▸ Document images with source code
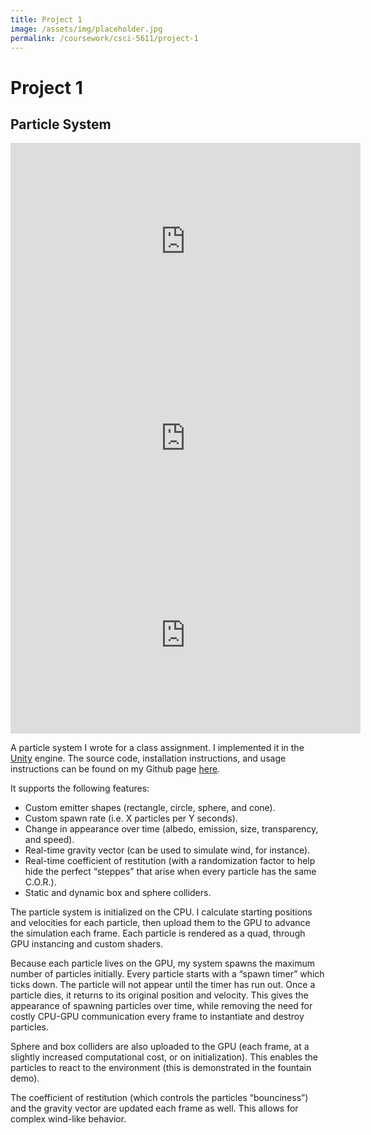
 ```yaml
---
title: Project 1
image: /assets/img/placeholder.jpg
permalink: /coursework/csci-5611/project-1
---
```


# Project 1
## Particle System

<iframe width="560" height="315" src="https://www.youtube.com/embed/OdgPrdHz6cI" frameborder="0" allow="accelerometer; autoplay; encrypted-media; gyroscope; picture-in-picture" allowfullscreen></iframe>

<iframe width="560" height="315" src="https://www.youtube.com/embed/KyDh5KuZ6vI" frameborder="0" allow="accelerometer; autoplay; encrypted-media; gyroscope; picture-in-picture" allowfullscreen></iframe>

<iframe width="560" height="315" src="https://www.youtube.com/embed/hT2g4IP0Dn8" frameborder="0" allow="accelerometer; autoplay; encrypted-media; gyroscope; picture-in-picture" allowfullscreen></iframe>

A particle system I wrote for a class assignment. I implemented it in the [Unity](https://www.unity3d.com/) engine. The source code, installation instructions, and usage instructions can be found on my Github page [here](https://github.com/danielshervheim/Particle-System-in-Unity).

It supports the following features:

- Custom emitter shapes (rectangle, circle, sphere, and cone).
- Custom spawn rate (i.e. X particles per Y seconds).
- Change in appearance over time (albedo, emission, size, transparency, and speed).
- Real-time gravity vector (can be used to simulate wind, for instance).
- Real-time coefficient of restitution (with a randomization factor to help hide the perfect “steppes” that arise when every particle has the same C.O.R.).
- Static and dynamic box and sphere colliders.

The particle system is initialized on the CPU. I calculate starting positions and velocities for each particle, then upload them to the GPU to advance the simulation each frame. Each particle is rendered as a quad, through GPU instancing and custom shaders.

Because each particle lives on the GPU, my system spawns the maximum number of particles initially. Every particle starts with a “spawn timer” which ticks down. The particle will not appear until the timer has run out. Once a particle dies, it returns to its original position and velocity. This gives the appearance of spawning particles over time, while removing the need for costly CPU-GPU communication every frame to instantiate and destroy particles.

Sphere and box colliders are also uploaded to the GPU (each frame, at a slightly increased computational cost, or on initialization). This enables the particles to react to the environment (this is demonstrated in the fountain demo).

The coefficient of restitution (which controls the particles “bounciness”) and the gravity vector are updated each frame as well. This allows for complex wind-like behavior.
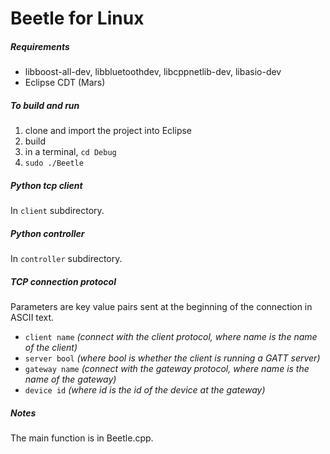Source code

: # Beetle for Linux

##### Requirements
- libboost-all-dev, libbluetoothdev, libcppnetlib-dev, libasio-dev
- Eclipse CDT (Mars)

##### To build and run
1. clone and import the project into Eclipse
2. build
3. in a terminal, ``` cd Debug ```
4. ``` sudo ./Beetle ```  

##### Python tcp client
In ```client``` subdirectory. 

##### Python controller
In ```controller``` subdirectory. 

##### TCP connection protocol
Parameters are key value pairs sent at the beginning of the connection in ASCII text. 

* ```client name``` *(connect with the client protocol, where name is the name of the client)*
* ```server bool``` *(where bool is whether the client is running a GATT server)*
* ```gateway name``` *(connect with the gateway protocol, where name is the name of the gateway)*
* ```device id``` *(where id is the id of the device at the gateway)*

##### Notes
The main function is in Beetle.cpp.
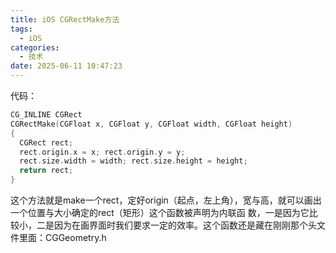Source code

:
 ```yaml
---
title: iOS CGRectMake方法
tags:
  - iOS
categories:
  - 技术
date: 2025-06-11 10:47:23
---
```


代码：

```objectivec
CG_INLINE CGRect  
CGRectMake(CGFloat x, CGFloat y, CGFloat width, CGFloat height)  
{  
  CGRect rect;  
  rect.origin.x = x; rect.origin.y = y;  
  rect.size.width = width; rect.size.height = height;  
  return rect;  
}
```

这个方法就是make一个rect，定好origin（起点，左上角），宽与高，就可以画出一个位置与大小确定的rect（矩形）这个函数被声明为内联函 数，一是因为它比较小，二是因为在画界面时我们要求一定的效率。这个函数还是藏在刚刚那个头文件里面：CGGeometry.h
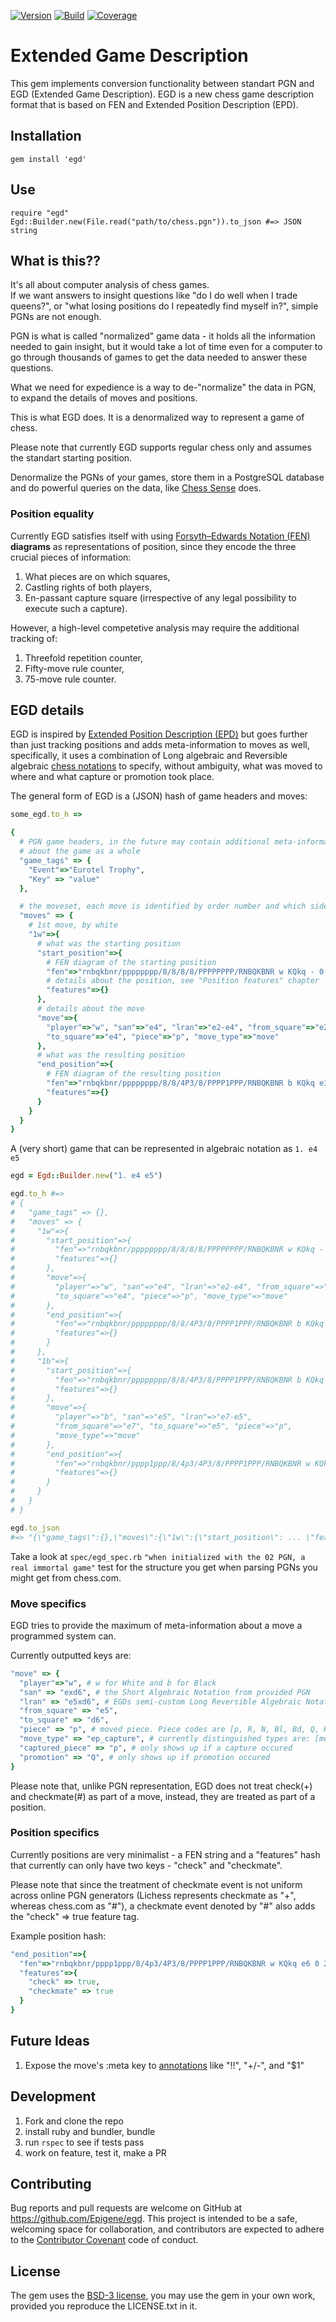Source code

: [![Version](https://badge.fury.io/rb/egd.svg)](https://badge.fury.io/rb/egd)
[![Build](https://circleci.com/gh/Epigene/egd/tree/master.svg?style=shield)](https://circleci.com/gh/Epigene/egd/tree/master)
[![Coverage](https://coveralls.io/repos/github/Epigene/egd/badge.svg?branch=master)](https://coveralls.io/github/Epigene/egd?branch=master)

# Extended Game Description
This gem implements conversion functionality between standart PGN and EGD (Extended Game Description).
EGD is a new chess game description format that is based on FEN and Extended Position Description (EPD).  

## Installation

```
gem install 'egd'
```

## Use

```
require "egd"
Egd::Builder.new(File.read("path/to/chess.pgn")).to_json #=> JSON string
```

## What is this??

It's all about computer analysis of chess games.  
If we want answers to insight questions like "do I do well when I trade queens?",
or "what losing positions do I repeatedly find myself in?", simple PGNs are not enough.  

PGN is what is called "normalized" game data - it holds all the information needed to
gain insight, but it would take a lot of time even for a computer to go through thousands of games
to get the data needed to answer these questions.

What we need for expedience is a way to de-"normalize" the data in PGN, to expand the details of moves and positions.  

This is what EGD does. It is a denormalized way to represent a game of chess.

Please note that currently EGD supports regular chess only and assumes the standart starting position.

Denormalize the PGNs of your games, store them in a PostgreSQL database and do powerful queries on the data,
like [Chess Sense](https://github.com/Epigene/chess_sense) does.

### Position equality
Currently EGD satisfies itself with using [Forsyth–Edwards Notation (FEN)](https://en.wikipedia.org/wiki/Forsyth%E2%80%93Edwards_Notation) __diagrams__ as representations of position, since they encode the three crucial pieces of information:

1. What pieces are on which squares,
2. Castling rights of both players,
2. En-passant capture square (irrespective of any legal possibility to execute such a capture).

However, a high-level competetive analysis may require the additional tracking of:
1. Threefold repetition counter,
3. Fifty-move rule counter,
4. 75-move rule counter.

## EGD details
EGD is inspired by [Extended Position Description (EPD)](https://chessprogramming.wikispaces.com/Extended+Position+Description)
but goes further than just tracking positions and adds meta-information to moves as well, specifically, it uses a combination of Long algebraic and Reversible algebraic [chess notations](https://en.wikipedia.org/wiki/Chess_notation) to specify, without ambiguity, what was moved to where and what capture or promotion took place.  

The general form of EGD is a (JSON) hash of game headers and moves:

```rb
some_egd.to_h =>

{
  # PGN game headers, in the future may contain additional meta-information
  # about the game as a whole
  "game_tags" => { 
    "Event"=>"Eurotel Trophy",
    "Key" => "value"
  },

  # the moveset, each move is identified by order number and which side is moving
  "moves" => {
    # 1st move, by white
    "1w"=>{ 
      # what was the starting position
      "start_position"=>{
        # FEN diagram of the starting position
        "fen"=>"rnbqkbnr/pppppppp/8/8/8/8/PPPPPPPP/RNBQKBNR w KQkq - 0 1",
        # details about the position, see "Position features" chapter
        "features"=>{}
      },
      # details about the move
      "move"=>{
        "player"=>"w", "san"=>"e4", "lran"=>"e2-e4", "from_square"=>"e2",
        "to_square"=>"e4", "piece"=>"p", "move_type"=>"move"
      },
      # what was the resulting position
      "end_position"=>{
        # FEN diagram of the resulting position
        "fen"=>"rnbqkbnr/pppppppp/8/8/4P3/8/PPPP1PPP/RNBQKBNR b KQkq e3 0 1",
        "features"=>{}
      }
    }
  }
}
```

A (very short) game that can be represented in algebraic notation as `1. e4 e5`


```rb
egd = Egd::Builder.new("1. e4 e5")

egd.to_h #=>
# {
#   "game_tags" => {},
#   "moves" => {
#     "1w"=>{
#       "start_position"=>{
#         "fen"=>"rnbqkbnr/pppppppp/8/8/8/8/PPPPPPPP/RNBQKBNR w KQkq - 0 1",
#         "features"=>{}
#       },
#       "move"=>{
#         "player"=>"w", "san"=>"e4", "lran"=>"e2-e4", "from_square"=>"e2",
#         "to_square"=>"e4", "piece"=>"p", "move_type"=>"move"
#       },
#       "end_position"=>{
#         "fen"=>"rnbqkbnr/pppppppp/8/8/4P3/8/PPPP1PPP/RNBQKBNR b KQkq e3 0 1",
#         "features"=>{}
#       }
#     },
#     "1b"=>{
#       "start_position"=>{
#         "fen"=>"rnbqkbnr/pppppppp/8/8/4P3/8/PPPP1PPP/RNBQKBNR b KQkq e3 0 1",
#         "features"=>{}
#       },
#       "move"=>{
#         "player"=>"b", "san"=>"e5", "lran"=>"e7-e5",
#         "from_square"=>"e7", "to_square"=>"e5", "piece"=>"p",
#         "move_type"=>"move"
#       },
#       "end_position"=>{
#         "fen"=>"rnbqkbnr/pppp1ppp/8/4p3/4P3/8/PPPP1PPP/RNBQKBNR w KQkq e6 0 2",
#         "features"=>{}
#       }
#     }
#   }
# }

egd.to_json
#=> "{\"game_tags\":{},\"moves\":{\"1w\":{\"start_position\": ... \"features\":{}}}}}"
```

Take a look at `spec/egd_spec.rb` `"when initialized with the 02 PGN, a real immortal game"`
test for the structure you get when parsing PGNs you might get from chess.com.  

### Move specifics
EGD tries to provide the maximum of meta-information about a move a programmed system can.

Currently outputted keys are:
```rb
"move" => {
  "player"=>"w", # w for White and b for Black
  "san" => "exd6", # the Short Algebraic Notation from provided PGN
  "lran" => "e5xd6", # EGDs semi-custom Long Reversible Algebraic Notation
  "from_square" => "e5",
  "to_square" => "d6",
  "piece" => "p", # moved piece. Piece codes are [p, R, N, Bl, Bd, Q, K] Bl is for (L)ight square Bishop and Bd is for (D)ark square bishop.
  "move_type" => "ep_capture", # currently distinguished types are: [move, capture, ep_capture, promotion_capture, short_castle, long_castle, promotion]
  "captured_piece" => "p", # only shows up if a capture occured
  "promotion" => "Q", # only shows up if promotion occured
}
```

Please note that, unlike PGN representation, EGD does not treat check(+) and checkmate(#)
as part of a move, instead, they are treated as part of a position.

### Position specifics
Currently positions are very minimalist - a FEN string and a "features" hash that currently can only have two keys - "check" and "checkmate".

Please note that since the treatment of checkmate event is not uniform across online PGN generators (Lichess represents checkmate as "+", whereas chess.com as "#"), a checkmate event denoted by "#" also adds the "check" => true feature tag.

Example position hash:

```rb
"end_position"=>{
  "fen"=>"rnbqkbnr/pppp1ppp/8/4p3/4P3/8/PPPP1PPP/RNBQKBNR w KQkq e6 0 2",
  "features"=>{
    "check" => true,
    "checkmate" => true
  }
}
```

## Future Ideas
1. Expose the move's :meta key to [annotations](https://en.wikipedia.org/wiki/Chess_annotation_symbols) like "!!", "+/-", and "$1"

## Development

1. Fork and clone the repo
2. install ruby and bundler, bundle
3. run `rspec` to see if tests pass
4. work on feature, test it, make a PR

## Contributing

Bug reports and pull requests are welcome on GitHub at https://github.com/Epigene/egd. This project is intended to be a safe, welcoming space for collaboration, and contributors are expected to adhere to the [Contributor Covenant](http://contributor-covenant.org) code of conduct.

## License

The gem uses the [BSD-3 license](https://opensource.org/licenses/BSD-3-Clause),
you may use the gem in your own work, provided you reproduce the LICENSE.txt in it.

▸ ACTION ITEM
Pull out every line in the data above that has the word "rule".

▸ TASK ANSWER
3. Fifty-move rule counter,
4. 75-move rule counter.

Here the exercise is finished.